Post written by Guilherme Piovezani Ramos, MD, from the Department of Internal Medicine, Mayo Clinic, Rochester, Minnesota, USA.
We aimed to assess safety and effectiveness of endoscopic intervention for management of gastrointestinal bleeding in the setting of thrombocytopenia. Thrombocytopenia is frequently seen in populations at higher risk of gastrointestinal bleeding, such as patients with liver cirrhosis and hematologic malignancies, but there remains a lack of robust data to determine the ideal cutoff platelet count for safe therapeutic endoscopy.
To the best of our knowledge, this is the largest study on the outcomes of endoscopic intervention in hospitalized patients presenting with overt gastrointestinal bleeding and severe thrombocytopenia (PC <50X103/ml). Current societal guidelines determine a threshold of >50X103/ml, based on expert opinion only. Furthermore, prior studies on the subject focused on the management of bleeding of hematologic malignancies not approaching the difference between this and other thrombocytopenic populations, like patients with liver cirrhosis.
Our analysis, from a single tertiary center, showed that endoscopic intervention for gastrointestinal bleeding in the setting of severe thrombocytopenia has a moderate diagnostic (68%, 61% in liver cirrhosis versus 79% in non-liver cirrhosis) and therapeutic yield (60%, 59% in liver cirrhosis versus 61% in non-liver cirrhosis) with a relatively low complication rate (1/86 interventions). Initial endoscopic hemostasis was successfully achieved in the majority of patients but re-bleeding remained in both patient populations. Endoscopic hemostasis was also associated with a decrease in packed red blood cell and platelet transfusions in the entire cohort. Overall mortality of our cohort, in both liver cirrhosis and non-liver cirrhosis, was comparable to mortality rates in non-thrombocytopenic populations reported in the literature (Figure 2), indicating no added risk in attempting interventions in these patients. Interestingly, we were also able to identify predictors of high-risk populations where endoscopic intervention should be avoided. An INR > 2 was a predictor of re-bleeding while an elevated INR (>2) and aPTT (>38 seconds), pulmonary comorbidities, and admission to ICU were predictors of mortality. These predictors can be used to assist the primary teams and endoscopists in the decision of pursue or not with endoscopic intervention in patients with low platelets.
Figure 2. Overall survival for cirrhosis versus non-cirrhosis in those who underwent intervention (n = 86).

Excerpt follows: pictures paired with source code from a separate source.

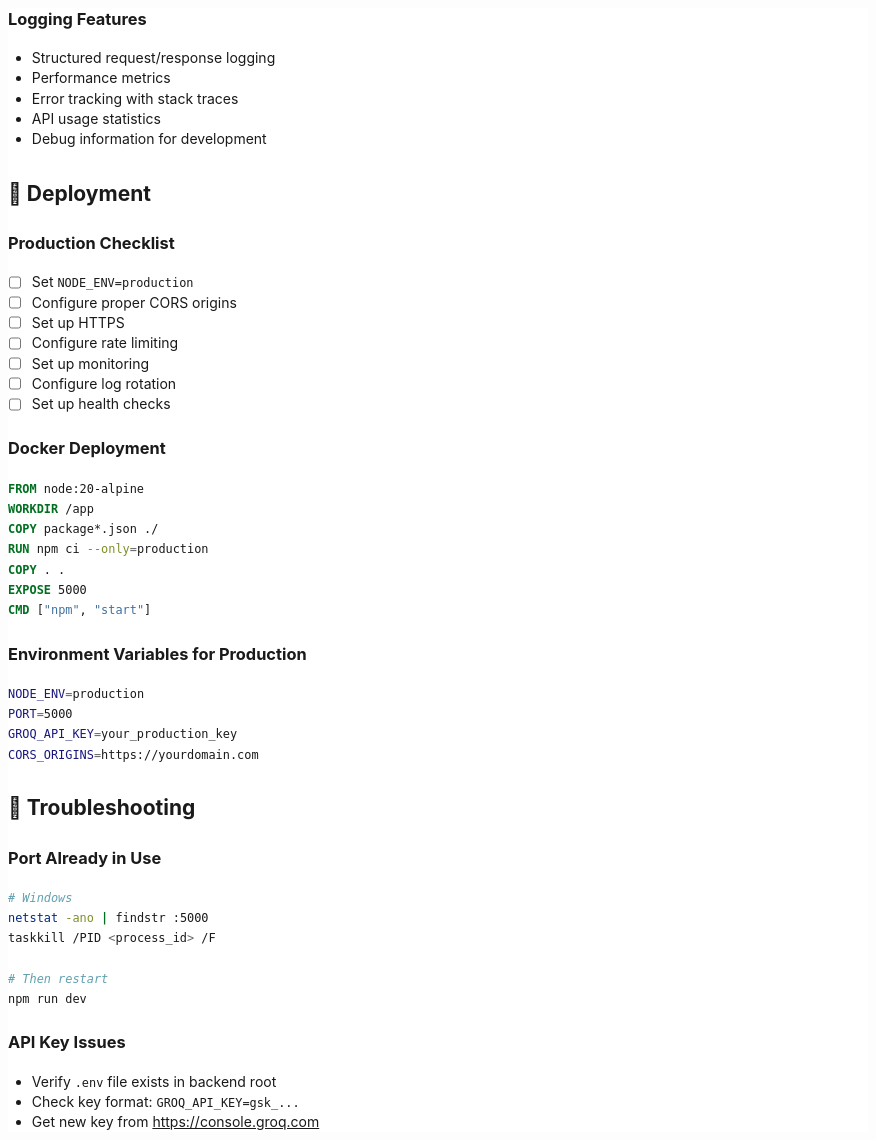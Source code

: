### Logging Features
- Structured request/response logging
- Performance metrics
- Error tracking with stack traces
- API usage statistics
- Debug information for development

## 🚀 Deployment

### Production Checklist
- [ ] Set `NODE_ENV=production`
- [ ] Configure proper CORS origins
- [ ] Set up HTTPS
- [ ] Configure rate limiting
- [ ] Set up monitoring
- [ ] Configure log rotation
- [ ] Set up health checks

### Docker Deployment
```dockerfile
FROM node:20-alpine
WORKDIR /app
COPY package*.json ./
RUN npm ci --only=production
COPY . .
EXPOSE 5000
CMD ["npm", "start"]
```

### Environment Variables for Production
```bash
NODE_ENV=production
PORT=5000
GROQ_API_KEY=your_production_key
CORS_ORIGINS=https://yourdomain.com
```

## 🐛 Troubleshooting

### Port Already in Use
```bash
# Windows
netstat -ano | findstr :5000
taskkill /PID <process_id> /F

# Then restart
npm run dev
```

### API Key Issues
- Verify `.env` file exists in backend root
- Check key format: `GROQ_API_KEY=gsk_...`
- Get new key from https://console.groq.com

Our results support that endoscopy is relatively safe with a moderate diagnostic and therapeutic yield and, therefore, should be considered as a reasonable management strategy in both liver cirrhosis and non-liver cirrhosis patients presenting with overt gastrointestinal bleeding when the platelet count is below the threshold established by current guidelines. The results of the present manuscript open the possibility for the development of future prospective studies looking at comparative outcomes of endoscopy in thrombocytopenic and non-thrombocytopenic patients in the attempt to determine the appropriate platelet-count threshold for safe and effective endoscopic procedures.